I was talking to a friend last week, and during our conversation she referred to people who followed Donald Trump as “sheeple.” Although I understood the temptation to do so, the Red-Headed Menace and I tried to tell her how offensive the term was. I don’t think we succeeded.
Because I do find “sheeple” — when used non-ironically to refer to group of people* — very offensive.
This had nothing to do with the current political climate. Leaving aside that I have been told I was one of the sheeple for my support of Hillary Clinton, I have always hated the word.
True, “sheeple” ranks far behind other slurs equating people with animals: Jews as pigs, blacks as apes. It is milder, implying merely a meekness and want of intelligence, not dirtiness. But it still says “look at these people, they’re less than fully human. Real people are smarter than that.”
Sheeple ignores why people act the way they do. It gets the rest of us off the hook — when I said that Trump voters were in many cases acting out of fear and uncertainty, she said it didn’t really matter, that they were still sheeple. If you can dismiss people’s fears because you view them as simply following the herd, you can ignore them. You don’t actually have to work with them.
You don’t have to take them seriously.
It makes alliances difficult, if not impossible. Who would work with someone who said you were a brainless animal? For that matter, why work with people you have such a low opinion of?

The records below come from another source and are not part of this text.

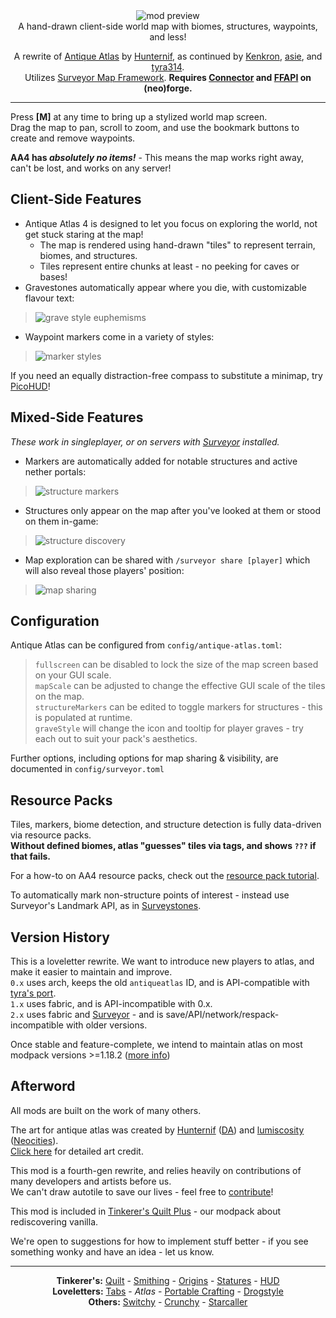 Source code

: <!--suppress HtmlDeprecatedTag, XmlDeprecatedElement -->
<center><img alt="mod preview" src="https://cdn.modrinth.com/data/Y5Ve4Ui4/images/14513bf9172fa0d058e9486958de4884408ed4e4.png" /></center>

<center>
A hand-drawn client-side world map with biomes, structures, waypoints, and less!<br/>

A rewrite of <a href="https://modrinth.com/mod/antique-atlas">Antique Atlas</a> by <a href="https://github.com/Hunternif">Hunternif</a>, as continued by <a href="https://github.com/Kenkron">Kenkron</a>, <a href="https://github.com/asiekierka">asie</a>, and <a href="https://github.com/tyra314">tyra314</a>.<br/>
Utilizes <a href="https://modrinth.com/mod/surveyor">Surveyor Map Framework</a>.
<b>Requires <a href="https://modrinth.com/mod/connector">Connector</a> and <a href="https://modrinth.com/mod/forgified-fabric-api">FFAPI</a> on (neo)forge.</b><br/>
</center>

---

Press **[M]** at any time to bring up a stylized world map screen.<br/>
Drag the map to pan, scroll to zoom, and use the bookmark buttons to create and remove waypoints.

**AA4 has _absolutely no items!_** - This means the map works right away, can't be lost, and works on any server!

## Client-Side Features
- Antique Atlas 4 is designed to let you focus on exploring the world, not get stuck staring at the map!
  - The map is rendered using hand-drawn "tiles" to represent terrain, biomes, and structures.
  - Tiles represent entire chunks at least - no peeking for caves or bases!
- Gravestones automatically appear where you die, with customizable flavour text:
> ![grave style euphemisms](https://cdn.modrinth.com/data/Y5Ve4Ui4/images/c6f5e20bcef2c26c40390e888e540dcdd89a1818.png)
- Waypoint markers come in a variety of styles:
> ![marker styles](https://cdn.modrinth.com/data/Y5Ve4Ui4/images/f22a29ce8a00847e5a49d74d4c32f7b076a57692.png)

If you need an equally distraction-free compass to substitute a minimap, try [PicoHUD](https://modrinth.com/mod/picohud)!

## Mixed-Side Features

_These work in singleplayer, or on servers with [Surveyor](https://modrinth.com/mod/surveyor) installed._

- Markers are automatically added for notable structures and active nether portals:
> ![structure markers](https://cdn.modrinth.com/data/Y5Ve4Ui4/images/190cc4eaa2e8784dd0f46bee9c225228a05f191a.png)
- Structures only appear on the map after you've looked at them or stood on them in-game:
> ![structure discovery](https://cdn.modrinth.com/data/Y5Ve4Ui4/images/86054c7949fed59341cef60d0d9f27aee86ae6ef.gif)
- Map exploration can be shared with `/surveyor share [player]` which will also reveal those players' position:
> ![map sharing](https://cdn.modrinth.com/data/Y5Ve4Ui4/images/4422049c395a856c35bbc361c52e8bcd30e89523.png)

## Configuration

Antique Atlas can be configured from `config/antique-atlas.toml`:<br/>

> `fullscreen` can be disabled to lock the size of the map screen based on your GUI scale.<br/>
> `mapScale` can be adjusted to change the effective GUI scale of the tiles on the map.<br/>
> `structureMarkers` can be edited to toggle markers for structures - this is populated at runtime.<br/>
> `graveStyle` will change the icon and tooltip for player graves - try each out to suit your pack's aesthetics.<br/>

Further options, including options for map sharing & visibility, are documented in `config/surveyor.toml`

## Resource Packs
Tiles, markers, biome detection, and structure detection is fully data-driven via resource packs.<br/>
**Without defined biomes, atlas "guesses" tiles via tags, and shows `???` if that fails.**

For a how-to on AA4 resource packs, check out the [resource pack tutorial](https://github.com/sisby-folk/antique-atlas/wiki/Resource-Packs).

To automatically mark non-structure points of interest - instead use Surveyor's Landmark API, as in [Surveystones](https://modrinth.com/mod/surveystones).

## Version History

This is a loveletter rewrite. We want to introduce new players to atlas, and make it easier to maintain and improve.<br/>
`0.x` uses arch, keeps the old `antiqueatlas` ID, and is API-compatible with [tyra's port](https://modrinth.com/mod/antique-atlas).<br/>
`1.x` uses fabric, and is API-incompatible with 0.x.<br/>
`2.x` uses fabric and [Surveyor](https://modrinth.com/mod/surveyor) - and is save/API/network/respack-incompatible with older versions.<br/>

Once stable and feature-complete, we intend to maintain atlas on most modpack versions >=1.18.2 ([more info](https://github.com/sisby-folk/antique-atlas/issues/81))

## Afterword

All mods are built on the work of many others.

The art for antique atlas was created by [Hunternif](https://github.com/Hunternif) ([DA](https://www.deviantart.com/hunternif)) and [lumiscosity](https://github.com/lumiscosity) ([Neocities](https://lumiscosity.neocities.org/)).<br/>
[Click here](https://github.com/sisby-folk/antique-atlas/blob/1.20/credits.txt) for detailed art credit.

This mod is a fourth-gen rewrite, and relies heavily on contributions of many developers and artists before us.<br/>
We can't draw autotile to save our lives - feel free to [contribute](https://github.com/sisby-folk/antique-atlas/issues?q=is%3Aissue+is%3Aopen+label%3Atexturing)!

This mod is included in [Tinkerer's Quilt Plus](https://modrinth.com/modpack/tinkerers-quilt) - our modpack about rediscovering vanilla.

We're open to suggestions for how to implement stuff better - if you see something wonky and have an idea - let us know.

---

<center>
<b>Tinkerer's:</b> <a href="https://modrinth.com/modpack/tinkerers-quilt">Quilt</a> - <a href="https://modrinth.com/mod/tinkerers-smithing">Smithing</a> - <a href="https://modrinth.com/mod/origins-minus">Origins</a> - <a href="https://modrinth.com/mod/tinkerers-statures">Statures</a> - <a href="https://modrinth.com/mod/picohud">HUD</a><br/>
<b>Loveletters:</b> <a href="https://modrinth.com/mod/inventory-tabs">Tabs</a> - <i>Atlas</i> - <a href="https://modrinth.com/mod/portable-crafting">Portable Crafting</a> - <a href="https://modrinth.com/mod/drogstyle">Drogstyle</a><br/>
<b>Others:</b> <a href="https://modrinth.com/mod/switchy">Switchy</a> - <a href="https://modrinth.com/mod/crunchy-crunchy-advancements">Crunchy</a> - <a href="https://modrinth.com/mod/starcaller">Starcaller</a><br/>
</center>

Many people in this country, regardless of political affiliation, have a great many things in common. All too often what we disagree about are the means, rather than the ends. They want to live free, be able to put food on the table, and give their kids a better life. So do we. Yes, I think the way Trump people want to go about that is wrong, but that’s on me to try to convince them otherwise.
There are unbridgeable divides. Abortion is one; same-sex marriage another. I suspect immigration is rapidly becoming another, fueled by fears (again!) of lost jobs and terrorism. But shouting past each other and calling each other names gets us no closer to fixing all the other problems.**
It misleads and divides us when what we really need is unity and understanding.
*Sometimes I use “sheeple” sarcastically, when talking about conspiracy theorists: “Yeah, I guess I’m one of the sheeple who believe in vaccinating kids, that men really landed on the moon, and that chemtrails are simply water vapor.”